Pushing past a few teamsters, Aribessa makes her way to stand beside Gabriel, watching Gideon intently as he speaks.
"Earth and stone was not all that fell from the heavens that day." Gideon's red-hued eyes dart from one face to the next, watching reactions. "I have come into the possession of historic accounts of tribes that once lived in these mountains, centuries ago. These stories tell of a spear of fire that fell from the heavens and struck the Aspodell mountains. They speak of strange, terrifying creatures made of metal that climbed from twisted metal wreckage. Stories told to scare children from wandering too far into the mountains... stories largely dismissed by groups like the Pathfinder Society for lack of proof."
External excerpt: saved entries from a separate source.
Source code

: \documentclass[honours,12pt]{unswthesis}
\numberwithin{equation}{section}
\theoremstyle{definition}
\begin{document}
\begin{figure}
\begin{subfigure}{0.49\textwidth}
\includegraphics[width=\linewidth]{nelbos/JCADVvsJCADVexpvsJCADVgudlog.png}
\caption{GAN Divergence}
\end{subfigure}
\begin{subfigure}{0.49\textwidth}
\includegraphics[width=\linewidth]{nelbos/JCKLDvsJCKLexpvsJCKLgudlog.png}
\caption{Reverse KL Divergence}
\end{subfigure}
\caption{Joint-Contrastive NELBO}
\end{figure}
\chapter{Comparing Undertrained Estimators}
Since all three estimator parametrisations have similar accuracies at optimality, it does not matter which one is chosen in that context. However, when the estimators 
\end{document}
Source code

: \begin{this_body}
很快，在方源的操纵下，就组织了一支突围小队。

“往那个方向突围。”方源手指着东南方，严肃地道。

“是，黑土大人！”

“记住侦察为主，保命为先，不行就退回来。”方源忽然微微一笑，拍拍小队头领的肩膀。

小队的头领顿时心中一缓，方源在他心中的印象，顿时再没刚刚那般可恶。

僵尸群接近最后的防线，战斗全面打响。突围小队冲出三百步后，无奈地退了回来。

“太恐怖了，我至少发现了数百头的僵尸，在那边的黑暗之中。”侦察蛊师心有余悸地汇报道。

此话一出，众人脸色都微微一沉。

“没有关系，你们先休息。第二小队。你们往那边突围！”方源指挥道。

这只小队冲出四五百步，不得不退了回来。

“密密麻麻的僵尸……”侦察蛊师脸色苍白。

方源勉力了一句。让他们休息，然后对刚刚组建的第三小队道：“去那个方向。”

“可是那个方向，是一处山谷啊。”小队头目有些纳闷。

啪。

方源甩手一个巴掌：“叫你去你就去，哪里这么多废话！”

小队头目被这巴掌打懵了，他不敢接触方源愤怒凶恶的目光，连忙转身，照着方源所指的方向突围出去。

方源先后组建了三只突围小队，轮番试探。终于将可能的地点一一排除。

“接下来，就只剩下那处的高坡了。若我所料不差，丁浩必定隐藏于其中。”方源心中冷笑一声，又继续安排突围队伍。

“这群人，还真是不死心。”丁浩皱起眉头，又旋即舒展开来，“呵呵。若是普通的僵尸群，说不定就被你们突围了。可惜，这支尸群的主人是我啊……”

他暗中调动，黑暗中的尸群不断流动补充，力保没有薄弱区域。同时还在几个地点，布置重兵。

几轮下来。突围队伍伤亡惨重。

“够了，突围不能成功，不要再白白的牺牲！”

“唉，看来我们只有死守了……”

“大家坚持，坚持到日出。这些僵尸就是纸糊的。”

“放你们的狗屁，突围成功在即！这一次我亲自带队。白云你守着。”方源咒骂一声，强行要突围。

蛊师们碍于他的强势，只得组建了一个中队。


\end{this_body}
Gideon brandishes the metal object in one hand again. "My crew, I hold in my hand that proof. This object, held in the Hightower vaults for generations, originated in these mountains. It had passed through countless hands before finding its way to the Hightower treasury. When my father passed away and I was appointed head of the family, it fell into my possession. Fascinated by it, and that it's origins had never been ascertained, I spent a large portion of my estate researching this object, the writing on it, and using magical divinations to secure truths to its past."
Tucking the object back into his jacket, Gideon looks around the group once more. "The object was indeed found in the Aspodell, over five-hundred years ago. But the divinations I have had performed on it pull back a larger curtain from it. It's origin is not from Aspodell. Not from Golarion." Raising one hand, Gideon points to the cloudy sky. "I believe this item hails from another world entirely. I believe this object -- and much more -- fell to Golarion ten thousand years ago..."
Eyebrow quirked, Lyniza can't help but lean forward for a better view, and in a way to show her interest - as much as she knows she should be skeptical of a claim such as this, something prevents her from scoffing at Gideon's claim. "Huh," she emotes out loud, looking around to see the reactions of others. It certainly makes the secrecy make sense - she's sure anyone else would fancy him a loon if he ran around talking openly about a belief such as this. But even with her curiosity, at the end of the day it wa sjust still an interestingly shaped lump of whatever. She'd have to try and get a closer look at it at some point.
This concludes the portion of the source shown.